Is ivonib a targeted drug? How is its mechanism of action different from other targeted drugs?

Ivosidenib is a targeted drug that mainly targets tumors with mutations in the isocitrate dehydrogenase 1 (IDH1) gene. IDH1 mutations can lead to abnormal cell metabolism and continue to proliferate tumor cells, and ivonib inhibits the activity of IDH1 mutated enzymes , reduce the accumulation of harmful metabolites (2-Hydroxyglutarate, 2-HG), thereby restoring normal cell differentiation and inhibiting tumor growth. This mechanism of action makes ivonib an effective targeted drug for the treatment of specific cancers such as acute myeloid leukemia (AML) and cholangiocarcinoma.

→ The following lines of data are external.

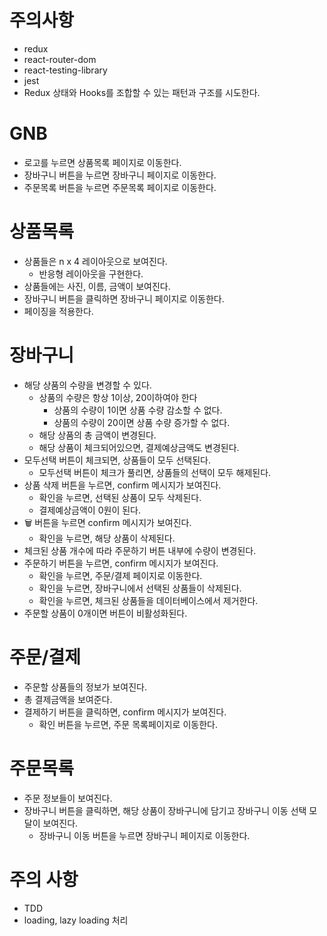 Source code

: # 주의사항

- redux
- react-router-dom
- react-testing-library
- jest
- Redux 상태와 Hooks를 조합할 수 있는 패턴과 구조를 시도한다.

# GNB

- 로고를 누르면 상품목록 페이지로 이동한다.
- 장바구니 버튼을 누르면 장바구니 페이지로 이동한다.
- 주문목록 버튼을 누르면 주문목록 페이지로 이동한다.

# 상품목록

- 상품들은 n x 4 레이아웃으로 보여진다.
  - 반응형 레이아웃을 구현한다.
- 상품들에는 사진, 이름, 금액이 보여진다.
- 장바구니 버튼을 클릭하면 장바구니 페이지로 이동한다.
- 페이징을 적용한다.

# 장바구니

- 해당 상품의 수량을 변경할 수 있다.
  - 상품의 수량은 항상 1이상, 20이하여야 한다
    - 상품의 수량이 1이면 상품 수량 감소할 수 없다.
    - 상품의 수량이 20이면 상품 수량 증가할 수 없다.
  - 해당 상품의 총 금액이 변경된다.
  - 해당 상품이 체크되어있으면, 결제예상금액도 변경된다.
- 모두선택 버튼이 체크되면, 상품들이 모두 선택된다.
  - 모두선택 버튼이 체크가 풀리면, 상품들의 선택이 모두 해제된다.
- 상품 삭제 버튼을 누르면, confirm 메시지가 보여진다.
  - 확인을 누르면, 선택된 상품이 모두 삭제된다.
  - 결제예상금액이 0원이 된다.
- 🗑 버튼을 누르면 confirm 메시지가 보여진다.
  - 확인을 누르면, 해당 상품이 삭제된다.
- 체크된 상품 개수에 따라 주문하기 버튼 내부에 수량이 변경된다.
- 주문하기 버튼을 누르면, confirm 메시지가 보여진다.
  - 확인을 누르면, 주문/결제 페이지로 이동한다.
  - 확인을 누르면, 장바구니에서 선택된 상품들이 삭제된다.
  - 확인을 누르면, 체크된 상품들을 데이터베이스에서 제거한다.
- 주문할 상품이 0개이면 버튼이 비활성화된다.

# 주문/결제

- 주문할 상품들의 정보가 보여진다.
- 총 결제금액을 보여준다.
- 결제하기 버튼을 클릭하면, confirm 메시지가 보여진다.
  - 확인 버튼을 누르면, 주문 목록페이지로 이동한다.

# 주문목록

- 주문 정보들이 보여진다.
- 장바구니 버튼을 클릭하면, 해당 상품이 장바구니에 담기고 장바구니 이동 선택 모달이 보여진다.
  - 장바구니 이동 버튼을 누르면 장바구니 페이지로 이동한다.

# 주의 사항

- TDD
- loading, lazy loading 처리
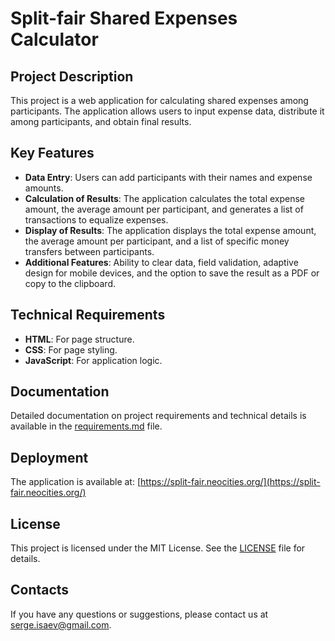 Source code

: # **Split-fair** Shared Expenses Calculator

## Project Description

This project is a web application for calculating shared expenses among participants. The application allows users to input expense data, distribute it among participants, and obtain final results.

## Key Features

- **Data Entry**: Users can add participants with their names and expense amounts.
- **Calculation of Results**: The application calculates the total expense amount, the average amount per participant, and generates a list of transactions to equalize expenses.
- **Display of Results**: The application displays the total expense amount, the average amount per participant, and a list of specific money transfers between participants.
- **Additional Features**: Ability to clear data, field validation, adaptive design for mobile devices, and the option to save the result as a PDF or copy to the clipboard.

## Technical Requirements

- **HTML**: For page structure.
- **CSS**: For page styling.
- **JavaScript**: For application logic.

## Documentation

Detailed documentation on project requirements and technical details is available in the [requirements.md](doc/requirements.md) file.

## Deployment

The application is available at: [https://split-fair.neocities.org/](https://split-fair.neocities.org/)

## License

This project is licensed under the MIT License. See the [LICENSE](LICENSE) file for details.

## Contacts

If you have any questions or suggestions, please contact us at [serge.isaev@gmail.com](mailto:serge.isaev@gmail.com).
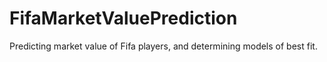 # FifaMarketValuePrediction
Predicting market value of Fifa players, and determining models of best fit.

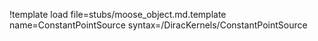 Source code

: !template load file=stubs/moose_object.md.template name=ConstantPointSource syntax=/DiracKernels/ConstantPointSource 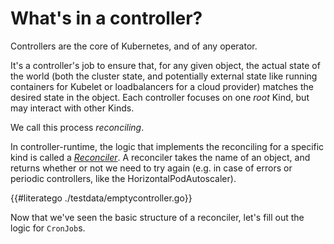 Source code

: # What's in a controller?

Controllers are the core of Kubernetes, and of any operator.

It's a controller's job to ensure that, for any given object, the actual
state of the world (both the cluster state, and potentially external state
like running containers for Kubelet or loadbalancers for a cloud provider)
matches the desired state in the object.  Each controller focuses on one
*root* Kind, but may interact with other Kinds.

We call this process *reconciling*.

In controller-runtime, the logic that implements the reconciling for
a specific kind is called a [*Reconciler*](https://pkg.go.dev/sigs.k8s.io/controller-runtime/pkg/reconcile?tab=doc).  A reconciler
takes the name of an object, and returns whether or not we need to try
again (e.g. in case of errors or periodic controllers, like the
HorizontalPodAutoscaler).

{{#literatego ./testdata/emptycontroller.go}}

Now that we've seen the basic structure of a reconciler, let's fill out
the logic for `CronJob`s.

Unlike other targeted drugs, ivonib does not act on traditional tyrosine kinases (TKI) or immune checkpoints, but on metabolic abnormalities related to IDH1 mutations. Compared with targeted drugs that act on signaling pathways such as EGFR, BRAF or ALK, ivonib mainly inhibits tumor progression by correcting metabolic disorders. This unique mechanism makes it a new treatment option for some patients with refractory tumors, especially for patients with IDH1 mutant AML and cholangiocarcinoma who are ineffective with conventional chemotherapy.

In addition, ivonib is relatively well tolerated, but may still cause specific side effects, such as differentiation syndrome, QT interval prolongation, nausea, fatigue, and abnormal liver function. Among them, differentiation syndrome is an adverse reaction that requires special attention when using IDH inhibitors. It may cause fever, dyspnea, hypotension and other symptoms. In severe cases, it is necessary to suspend or adjust the dose and use glucocorticoid treatment. Compared with traditional chemotherapy, the side effects of ivonib are more controllable, but doctors still need to closely monitor the patient's physical condition.

In general, ivonib, as a targeted drug targeting IDH1 mutations, provides new treatment options for patients with specific types of cancer. Its unique metabolic regulation mechanism allows it to show good efficacy in areas such as AML and cholangiocarcinoma, but it is not suitable for all cancer types. Therefore, patients need to undergo genetic testing before use to ensure that the IDH1 mutation is positive to improve the pertinence and effectiveness of the treatment. At the same time, regular follow-up during the treatment process is required to ensure safe medication.